BEGIN
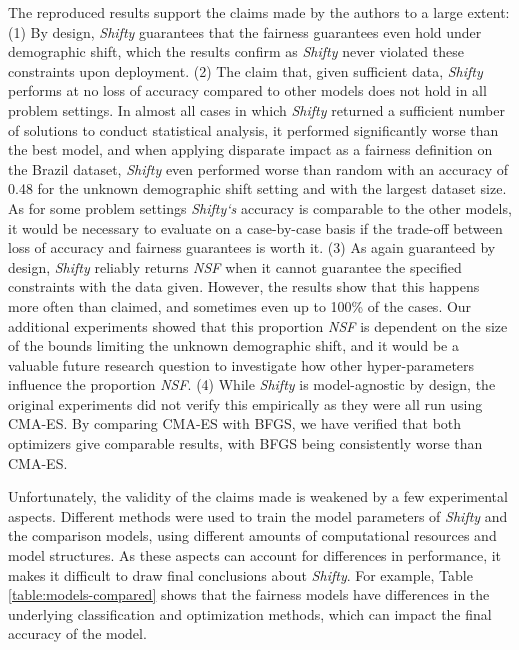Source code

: The reproduced results support the claims made by the authors to a large extent: (1) By design, \textit{Shifty} guarantees that the fairness guarantees even hold under demographic shift, which the results confirm as \textit{Shifty} never violated these constraints upon deployment. (2) The claim that, given sufficient data, \textit{Shifty} performs at no loss of accuracy compared to other models does not hold in all problem settings. In almost all cases in which \textit{Shifty} returned a sufficient number of solutions to conduct statistical analysis, it performed significantly worse than the best model, and when applying disparate impact as a fairness definition on the Brazil dataset, \textit{Shifty} even performed worse than random with an accuracy of 0.48 for the unknown demographic shift setting and with the largest dataset size. As for some problem settings \textit{Shifty`s} accuracy is comparable to the other models, it would be necessary to evaluate on a case-by-case basis if the trade-off between loss of accuracy and fairness guarantees is worth it.
(3) As again guaranteed by design, \textit{Shifty} reliably returns \textit{NSF} when it cannot guarantee the specified constraints with the data given. However, the results show that this happens more often than claimed, and sometimes even up to 100\% of the cases. Our additional experiments showed that this proportion \textit{NSF} is dependent on the size of the bounds limiting the unknown demographic shift, and it would be a valuable future research question to investigate how other hyper-parameters influence the proportion \textit{NSF}. (4) While \textit{Shifty} is model-agnostic by design, the original experiments did not verify this empirically as they were all run using CMA-ES. By comparing CMA-ES with BFGS, we have verified that both optimizers give comparable results, with BFGS being consistently worse than CMA-ES.

Unfortunately, the validity of the claims made is weakened by a few experimental aspects. Different methods were used to train the model parameters of \textit{Shifty} and the comparison models, using different amounts of computational resources and model structures. As these aspects can account for differences in performance, it makes it difficult to draw final conclusions about \textit{Shifty}. For example, Table \ref{table:models-compared} shows that the fairness models have differences in the underlying classification and optimization methods, which can impact the final accuracy of the model. \\

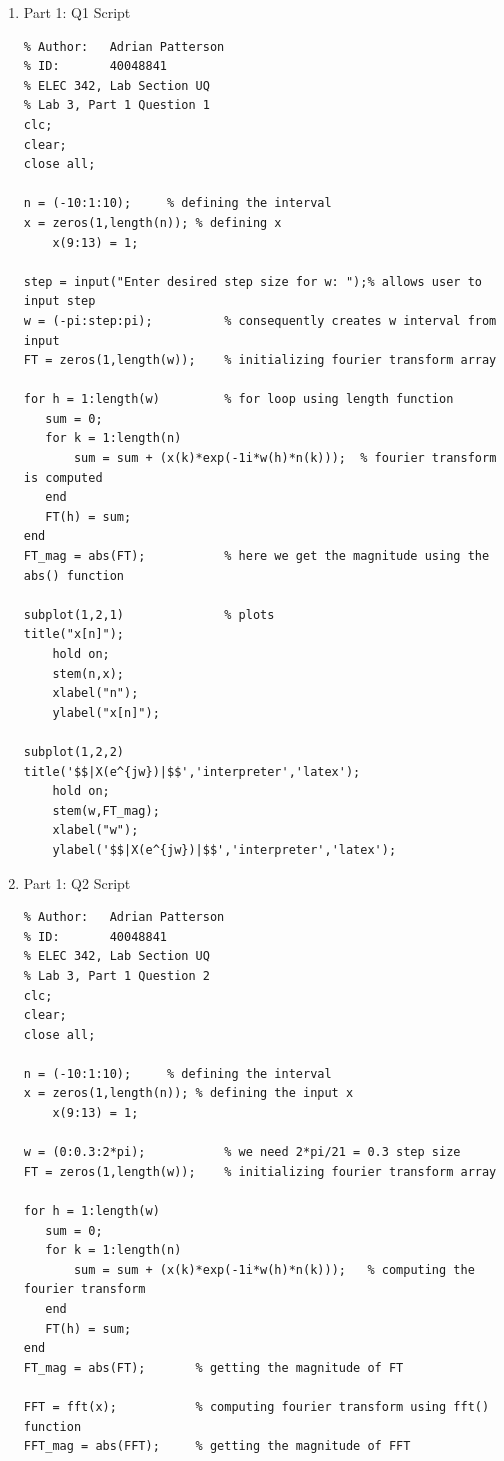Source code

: \documentclass{article}
\begin{document}
\begin{enumerate}
    \item Part 1: Q1 Script
        \begin{verbatim}
% Author:   Adrian Patterson
% ID:       40048841
% ELEC 342, Lab Section UQ
% Lab 3, Part 1 Question 1
clc;
clear;
close all;

n = (-10:1:10);     % defining the interval
x = zeros(1,length(n)); % defining x
    x(9:13) = 1;

step = input("Enter desired step size for w: ");% allows user to input step
w = (-pi:step:pi);          % consequently creates w interval from input
FT = zeros(1,length(w));    % initializing fourier transform array 

for h = 1:length(w)         % for loop using length function
   sum = 0;
   for k = 1:length(n)
       sum = sum + (x(k)*exp(-1i*w(h)*n(k)));  % fourier transform is computed     
   end
   FT(h) = sum;
end
FT_mag = abs(FT);           % here we get the magnitude using the abs() function
    
subplot(1,2,1)              % plots
title("x[n]");
    hold on;
    stem(n,x);
    xlabel("n");
    ylabel("x[n]");

subplot(1,2,2)
title('$$|X(e^{jw})|$$','interpreter','latex');
    hold on;
    stem(w,FT_mag);
    xlabel("w");
    ylabel('$$|X(e^{jw})|$$','interpreter','latex');
        \end{verbatim}
        \vspace{.5cm}
        
    \item Part 1: Q2 Script
        \begin{verbatim}
% Author:   Adrian Patterson
% ID:       40048841
% ELEC 342, Lab Section UQ
% Lab 3, Part 1 Question 2
clc;
clear;
close all;

n = (-10:1:10);     % defining the interval
x = zeros(1,length(n)); % defining the input x
    x(9:13) = 1;

w = (0:0.3:2*pi);           % we need 2*pi/21 = 0.3 step size
FT = zeros(1,length(w));    % initializing fourier transform array

for h = 1:length(w)
   sum = 0;
   for k = 1:length(n)
       sum = sum + (x(k)*exp(-1i*w(h)*n(k)));   % computing the fourier transform
   end
   FT(h) = sum;
end
FT_mag = abs(FT);       % getting the magnitude of FT

FFT = fft(x);           % computing fourier transform using fft() function
FFT_mag = abs(FFT);     % getting the magnitude of FFT


\end{verbatim}
\end{enumerate}
\end{document}
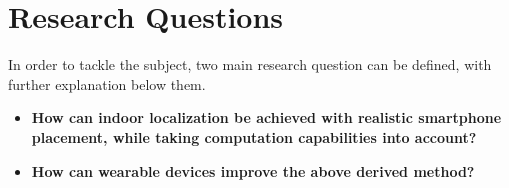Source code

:  




\section{Research Questions}

In order to tackle the subject, two main research question can be defined, with further explanation below them.

\begin{itemize}
	\item \textbf{How can indoor localization be achieved with realistic smartphone placement, while taking computation capabilities into account?}
	\item\textbf{How can wearable devices improve the above derived method?}
\end{itemize}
END
For this exercise, please retype exactly the lines in the listing from the line with "can indoor localization" through its last line, both ends included.

	\item \textbf{How can indoor localization be achieved with realistic smartphone placement, while taking computation capabilities into account?}
	\item\textbf{How can wearable devices improve the above derived method?}
\end{itemize}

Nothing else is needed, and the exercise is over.